Fiery VUE reminded us of Global Graphics’ release of its gDoc Creator solution last year, which can be used to build and export PDF and XPS files, and is also available for a free download at the company’s website. Both companies are in the print controller market, which, in recent years, has been a challenging market to be in. As such, both are trying new solutions-oriented approaches to grow their businesses. EFI’s approach seems lean toward incorporating solutions functionality to its controller base, while Global Graphics is exploring new markets, such as the enterprise. That’s not to say that their paths won’t cross in their respective endeavors.
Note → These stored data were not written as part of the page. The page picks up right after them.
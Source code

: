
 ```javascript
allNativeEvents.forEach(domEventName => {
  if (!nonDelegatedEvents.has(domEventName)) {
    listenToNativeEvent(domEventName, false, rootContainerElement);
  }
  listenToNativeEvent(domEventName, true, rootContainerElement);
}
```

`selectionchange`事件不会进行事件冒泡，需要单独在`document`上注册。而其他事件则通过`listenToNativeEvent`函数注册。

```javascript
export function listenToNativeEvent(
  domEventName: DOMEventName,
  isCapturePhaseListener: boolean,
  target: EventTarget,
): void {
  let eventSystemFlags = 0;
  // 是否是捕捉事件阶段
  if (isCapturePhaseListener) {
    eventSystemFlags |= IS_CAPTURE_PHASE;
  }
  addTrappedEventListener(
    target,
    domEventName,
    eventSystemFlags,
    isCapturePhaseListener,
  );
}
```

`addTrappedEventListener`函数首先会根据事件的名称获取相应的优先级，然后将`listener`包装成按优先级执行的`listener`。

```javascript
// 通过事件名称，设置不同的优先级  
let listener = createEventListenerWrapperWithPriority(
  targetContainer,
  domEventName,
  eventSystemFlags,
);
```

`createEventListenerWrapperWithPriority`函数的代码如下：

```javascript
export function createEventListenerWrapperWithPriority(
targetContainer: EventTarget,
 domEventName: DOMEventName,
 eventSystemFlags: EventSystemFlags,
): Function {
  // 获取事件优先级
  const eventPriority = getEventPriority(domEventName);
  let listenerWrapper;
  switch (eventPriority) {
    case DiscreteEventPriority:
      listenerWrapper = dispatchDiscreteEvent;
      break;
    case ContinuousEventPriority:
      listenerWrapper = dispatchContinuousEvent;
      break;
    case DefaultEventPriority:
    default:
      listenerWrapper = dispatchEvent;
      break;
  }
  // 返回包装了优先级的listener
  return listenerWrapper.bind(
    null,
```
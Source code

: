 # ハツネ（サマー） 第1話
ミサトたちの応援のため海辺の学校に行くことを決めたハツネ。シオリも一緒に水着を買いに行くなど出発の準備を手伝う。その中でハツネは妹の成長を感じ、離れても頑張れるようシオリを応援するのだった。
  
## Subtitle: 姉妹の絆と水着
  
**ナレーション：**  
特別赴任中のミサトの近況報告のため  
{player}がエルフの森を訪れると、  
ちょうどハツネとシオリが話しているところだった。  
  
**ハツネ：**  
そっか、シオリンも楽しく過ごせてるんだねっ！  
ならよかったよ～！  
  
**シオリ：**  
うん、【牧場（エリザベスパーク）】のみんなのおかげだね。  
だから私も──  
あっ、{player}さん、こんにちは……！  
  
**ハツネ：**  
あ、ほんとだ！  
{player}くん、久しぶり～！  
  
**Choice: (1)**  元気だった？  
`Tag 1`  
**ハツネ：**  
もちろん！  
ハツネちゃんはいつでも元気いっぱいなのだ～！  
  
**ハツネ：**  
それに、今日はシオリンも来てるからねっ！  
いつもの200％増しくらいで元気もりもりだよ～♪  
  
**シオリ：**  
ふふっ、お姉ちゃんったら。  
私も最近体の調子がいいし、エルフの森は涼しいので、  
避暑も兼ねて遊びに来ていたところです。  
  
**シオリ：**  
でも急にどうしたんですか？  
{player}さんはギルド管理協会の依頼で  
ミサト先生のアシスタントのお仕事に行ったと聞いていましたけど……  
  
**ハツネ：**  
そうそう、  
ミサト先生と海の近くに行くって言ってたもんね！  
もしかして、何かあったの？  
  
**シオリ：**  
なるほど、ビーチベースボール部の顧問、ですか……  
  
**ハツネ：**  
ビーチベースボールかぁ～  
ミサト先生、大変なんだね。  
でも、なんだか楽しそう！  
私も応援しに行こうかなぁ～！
Currently, Fiery VUE can send composed print files to Fiery-driven MFPs, but cannot export these files to external file formats. This is obviously an advantage for Fiery owners, especially because of how VUE pulls in specific settings for each printer and only presents those available settings to the user (e.g. available finishing options). Nevertheless, if EFI’s ultimate goal is to provide a better alternative to a print driver, it does not seem that far-fetched that the company could augment VUE enable end-users to build and export documents to file formats as well. That particular move could help build EFI’s brand reputation in the office document space outside its existing user base.
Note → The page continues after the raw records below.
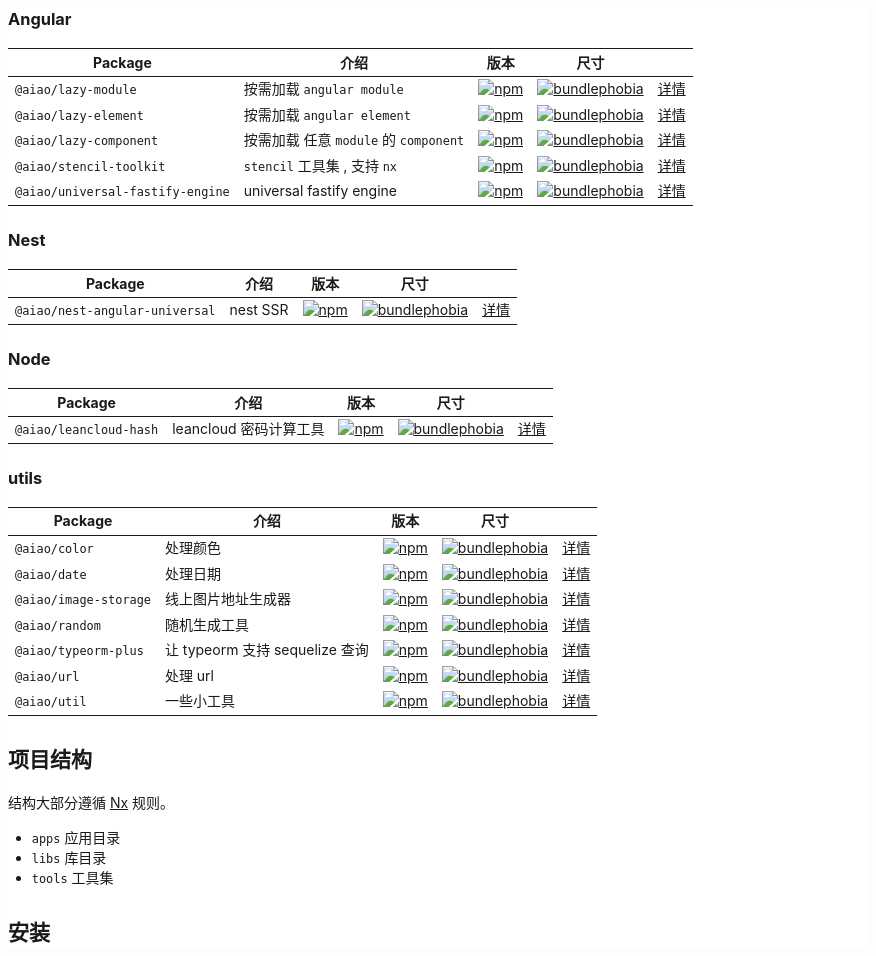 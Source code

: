 ### Angular

| Package                          | 介绍                                  | 版本                                                                     | 尺寸                                                                                                |                                         |
| -------------------------------- | ------------------------------------- | ------------------------------------------------------------------------ | --------------------------------------------------------------------------------------------------- | --------------------------------------- |
| `@aiao/lazy-module`              | 按需加载 `angular module`             | [![npm][npm-lazy-module]][npm-lazy-module-url]                           | [![bundlephobia][bundlephobia-lazy-module]][bundlephobia-lazy-module-url]                           | [详情](./libs/lazy-module)              |
| `@aiao/lazy-element`             | 按需加载 `angular element`            | [![npm][npm-lazy-element]][npm-lazy-element-url]                         | [![bundlephobia][bundlephobia-lazy-element]][bundlephobia-lazy-element-url]                         | [详情](./libs/lazy-element)             |
| `@aiao/lazy-component`           | 按需加载 任意 `module` 的 `component` | [![npm][npm-lazy-component]][npm-lazy-component-url]                     | [![bundlephobia][bundlephobia-lazy-component]][bundlephobia-lazy-component-url]                     | [详情](./libs/lazy-component)           |
| `@aiao/stencil-toolkit`          | `stencil` 工具集 , 支持 `nx`          | [![npm][npm-stencil-toolkit]][npm-stencil-toolkit-url]                   | [![bundlephobia][bundlephobia-stencil-toolkit]][bundlephobia-stencil-toolkit-url]                   | [详情](./libs/stencil-toolkit)          |
| `@aiao/universal-fastify-engine` | universal fastify engine              | [![npm][npm-universal-fastify-engine]][npm-universal-fastify-engine-url] | [![bundlephobia][bundlephobia-universal-fastify-engine]][bundlephobia-universal-fastify-engine-url] | [详情](./libs/universal-fastify-engine) |

### Nest

| Package                        | 介绍     | 版本                                                                 | 尺寸                                                                                            |                                       |
| ------------------------------ | -------- | -------------------------------------------------------------------- | ----------------------------------------------------------------------------------------------- | ------------------------------------- |
| `@aiao/nest-angular-universal` | nest SSR | [![npm][npm-nest-angular-universal]][npm-nest-angular-universal-url] | [![bundlephobia][bundlephobia-nest-angular-universal]][bundlephobia-nest-angular-universal-url] | [详情](./libs/nest-angular-universal) |

### Node

| Package                | 介绍                   | 版本                                                 | 尺寸                                                                            |                               |
| ---------------------- | ---------------------- | ---------------------------------------------------- | ------------------------------------------------------------------------------- | ----------------------------- |
| `@aiao/leancloud-hash` | leancloud 密码计算工具 | [![npm][npm-leancloud-hash]][npm-leancloud-hash-url] | [![bundlephobia][bundlephobia-leancloud-hash]][bundlephobia-leancloud-hash-url] | [详情](./libs/leancloud-hash) |

### utils

| Package               | 介绍                           | 版本                                               | 尺寸                                                                          |                              |
| --------------------- | ------------------------------ | -------------------------------------------------- | ----------------------------------------------------------------------------- | ---------------------------- |
| `@aiao/color`         | 处理颜色                       | [![npm][npm-color]][npm-color-url]                 | [![bundlephobia][bundlephobia-color]][bundlephobia-color-url]                 | [详情](./libs/color)         |
| `@aiao/date`          | 处理日期                       | [![npm][npm-date]][npm-date-url]                   | [![bundlephobia][bundlephobia-date]][bundlephobia-date-url]                   | [详情](./libs/date)          |
| `@aiao/image-storage` | 线上图片地址生成器             | [![npm][npm-image-storage]][npm-image-storage-url] | [![bundlephobia][bundlephobia-image-storage]][bundlephobia-image-storage-url] | [详情](./libs/image-storage) |
| `@aiao/random`        | 随机生成工具                   | [![npm][npm-random]][npm-random-url]               | [![bundlephobia][bundlephobia-random]][bundlephobia-random-url]               | [详情](./libs/random)        |
| `@aiao/typeorm-plus`  | 让 typeorm 支持 sequelize 查询 | [![npm][npm-typeorm-plus]][npm-typeorm-plus-url]   | [![bundlephobia][bundlephobia-typeorm-plus]][bundlephobia-typeorm-plus-url]   | [详情](./libs/typeorm-plus)  |
| `@aiao/url`           | 处理 url                       | [![npm][npm-url]][npm-url-url]                     | [![bundlephobia][bundlephobia-url]][bundlephobia-url-url]                     | [详情](./libs/url)           |
| `@aiao/util`          | 一些小工具                     | [![npm][npm-util]][npm-util-url]                   | [![bundlephobia][bundlephobia-util]][bundlephobia-util-url]                   | [详情](./libs/util)          |

## 项目结构

结构大部分遵循 [Nx](https://github.com/nrwl/nx) 规则。

- `apps` 应用目录
- `libs` 库目录
- `tools` 工具集

## 安装


[npm-color]: https://img.shields.io/npm/v/@aiao/color?label=&style=flat-square
[npm-date]: https://img.shields.io/npm/v/@aiao/date?label=&style=flat-square
[npm-elements-angular]: https://img.shields.io/npm/v/@aiao/elements-angular?label=&style=flat-square
[npm-elements-cdk]: https://img.shields.io/npm/v/@aiao/elements-cdk?label=&style=flat-square
[npm-elements-react]: https://img.shields.io/npm/v/@aiao/elements-react?label=&style=flat-square
[npm-elements]: https://img.shields.io/npm/v/@aiao/elements?label=&style=flat-square
[npm-image-storage]: https://img.shields.io/npm/v/@aiao/image-storage?label=&style=flat-square
[npm-lazy-component]: https://img.shields.io/npm/v/@aiao/lazy-component?label=&style=flat-square
[npm-lazy-element]: https://img.shields.io/npm/v/@aiao/lazy-element?label=&style=flat-square
[npm-lazy-module]: https://img.shields.io/npm/v/@aiao/lazy-module?label=&style=flat-square
[npm-nest-angular-universal]: https://img.shields.io/npm/v/@aiao/nest-angular-universal?label=&style=flat-square
[npm-random]: https://img.shields.io/npm/v/@aiao/random?label=&style=flat-square
[npm-stencil-toolkit]: https://img.shields.io/npm/v/@aiao/stencil-toolkit?label=&style=flat-square
[npm-typeorm-plus]: https://img.shields.io/npm/v/@aiao/typeorm-plus?label=&style=flat-square
[npm-universal-fastify-engine]: https://img.shields.io/npm/v/@aiao/universal-fastify-engine?label=&style=flat-square
[npm-url]: https://img.shields.io/npm/v/@aiao/url?label=&style=flat-square
[npm-util]: https://img.shields.io/npm/v/@aiao/util?label=&style=flat-square
[npm-leancloud-hash]: https://img.shields.io/npm/v/@aiao/leancloud-hash?label=&style=flat-square
[npm-color-url]: https://www.npmjs.com/@aiao/color
[npm-date-url]: https://www.npmjs.com/@aiao/date
[npm-elements-angular-url]: https://www.npmjs.com/@aiao/elements-angular
[npm-elements-cdk-url]: https://www.npmjs.com/@aiao/elements-cdk
[npm-elements-react-url]: https://www.npmjs.com/@aiao/elements-react
[npm-elements-url]: https://www.npmjs.com/@aiao/elements
[npm-image-storage-url]: https://www.npmjs.com/@aiao/image-storage
[npm-lazy-component-url]: https://www.npmjs.com/@aiao/lazy-component
[npm-lazy-element-url]: https://www.npmjs.com/@aiao/lazy-element
[npm-lazy-module-url]: https://www.npmjs.com/@aiao/lazy-module
[npm-nest-angular-universal-url]: https://www.npmjs.com/@aiao/nest-angular-universal
[npm-random-url]: https://www.npmjs.com/@aiao/random
[npm-stencil-toolkit-url]: https://www.npmjs.com/@aiao/stencil-toolkit
[npm-typeorm-plus-url]: https://www.npmjs.com/@aiao/typeorm-plus
[npm-universal-fastify-engine-url]: https://www.npmjs.com/@aiao/universal-fastify-engine
[npm-url-url]: https://www.npmjs.com/@aiao/url
[npm-util-url]: https://www.npmjs.com/@aiao/util
[npm-leancloud-hash-url]: https://www.npmjs.com/@aiao/leancloud-hash
[bundlephobia-color]: https://img.shields.io/bundlephobia/minzip/@aiao/color?label=&style=flat-square
[bundlephobia-date]: https://img.shields.io/bundlephobia/minzip/@aiao/date?label=&style=flat-square
[bundlephobia-elements-angular]: https://img.shields.io/bundlephobia/minzip/@aiao/elements-angular?label=&style=flat-square
[bundlephobia-elements-cdk]: https://img.shields.io/bundlephobia/minzip/@aiao/elements-cdk?label=&style=flat-square
[bundlephobia-elements-react]: https://img.shields.io/bundlephobia/minzip/@aiao/elements-react?label=&style=flat-square
[bundlephobia-elements]: https://img.shields.io/bundlephobia/minzip/@aiao/elements?label=&style=flat-square
[bundlephobia-image-storage]: https://img.shields.io/bundlephobia/minzip/@aiao/image-storage?label=&style=flat-square
[bundlephobia-lazy-component]: https://img.shields.io/bundlephobia/minzip/@aiao/lazy-component?label=&style=flat-square
[bundlephobia-lazy-element]: https://img.shields.io/bundlephobia/minzip/@aiao/lazy-element?label=&style=flat-square
[bundlephobia-lazy-module]: https://img.shields.io/bundlephobia/minzip/@aiao/lazy-module?label=&style=flat-square
[bundlephobia-nest-angular-universal]: https://img.shields.io/bundlephobia/minzip/@aiao/nest-angular-universal?label=&style=flat-square
[bundlephobia-random]: https://img.shields.io/bundlephobia/minzip/@aiao/random?label=&style=flat-square
[bundlephobia-stencil-toolkit]: https://img.shields.io/bundlephobia/minzip/@aiao/stencil-toolkit?label=&style=flat-square
[bundlephobia-typeorm-plus]: https://img.shields.io/bundlephobia/minzip/@aiao/typeorm-plus?label=&style=flat-square
[bundlephobia-universal-fastify-engine]: https://img.shields.io/bundlephobia/minzip/@aiao/universal-fastify-engine?label=&style=flat-square
[bundlephobia-url]: https://img.shields.io/bundlephobia/minzip/@aiao/url?label=&style=flat-square
[bundlephobia-util]: https://img.shields.io/bundlephobia/minzip/@aiao/util?label=&style=flat-square
[bundlephobia-leancloud-hash]: https://img.shields.io/bundlephobia/minzip/@aiao/leancloud-hash?label=&style=flat-square
[bundlephobia-color-url]: https://bundlephobia.com/result?p=@aiao/color
[bundlephobia-date-url]: https://bundlephobia.com/result?p=@aiao/date
[bundlephobia-elements-angular-url]: https://bundlephobia.com/result?p=@aiao/elements-angular
[bundlephobia-elements-cdk-url]: https://bundlephobia.com/result?p=@aiao/elements-cdk
[bundlephobia-elements-react-url]: https://bundlephobia.com/result?p=@aiao/elements-react
[bundlephobia-elements-url]: https://bundlephobia.com/result?p=@aiao/elements
[bundlephobia-image-storage-url]: https://bundlephobia.com/result?p=@aiao/image-storage
[bundlephobia-lazy-component-url]: https://bundlephobia.com/result?p=@aiao/lazy-component
[bundlephobia-lazy-element-url]: https://bundlephobia.com/result?p=@aiao/lazy-element
[bundlephobia-lazy-module-url]: https://bundlephobia.com/result?p=@aiao/lazy-module
[bundlephobia-nest-angular-universal-url]: https://bundlephobia.com/result?p=@aiao/nest-angular-universal
[bundlephobia-random-url]: https://bundlephobia.com/result?p=@aiao/random
[bundlephobia-stencil-toolkit-url]: https://bundlephobia.com/result?p=@aiao/stencil-toolkit
[bundlephobia-typeorm-plus-url]: https://bundlephobia.com/result?p=@aiao/typeorm-plus
[bundlephobia-universal-fastify-engine-url]: https://bundlephobia.com/result?p=@aiao/universal-fastify-engine
[bundlephobia-url-url]: https://bundlephobia.com/result?p=@aiao/url
[bundlephobia-util-url]: https://bundlephobia.com/result?p=@aiao/util
[bundlephobia-leancloud-hash-url]: https://bundlephobia.com/result?p=@aiao/leancloud-hash
[cypress-install-en]: https://docs.cypress.io/guides/getting-started/installing-cypress.html
[cypress-install-zh-cn]: https://docs.cypress.io/zh-cn/guides/getting-started/installing-cypress.html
Ultimately, it remains to be seen if EFI will be able to replace traditional print driver use for its existing user base and beyond. There does seem to be some possibility, especially with certain types of users. EFI’s strategy has been to bring value added capabilities to the Fiery franchise; this one at an exceptional value (free!). There are some pretty nice features such as a true WYSIWYP (Print) interface that will show your document in a pretty slick 3D experience with different binding, finishing and layout views on the fly. But despite the free download and cool interface, will a user really want to load a separate application to print a document instead of clicking “File > Print” or typing in “Ctrl + P”? There seems to be a good deal of added value provided by Fiery VUE, as it may help streamline document preparation workflow to some extent. Still, the question remains as to whether VUE will be a “sticky” application; something that users will automatically go to over and over again after the initial first uses. That sustained use could make or break EFI’s efforts. Also, will that added value brought by VUE be enough for drive more Fiery sales? Will other ccompetitive solutions pop up to provide users with a better printing experience? As the year moves forward, we will see how these the answers to some of these questions unfold.
Randy Dazo and Alex Sumarta contributed to this post.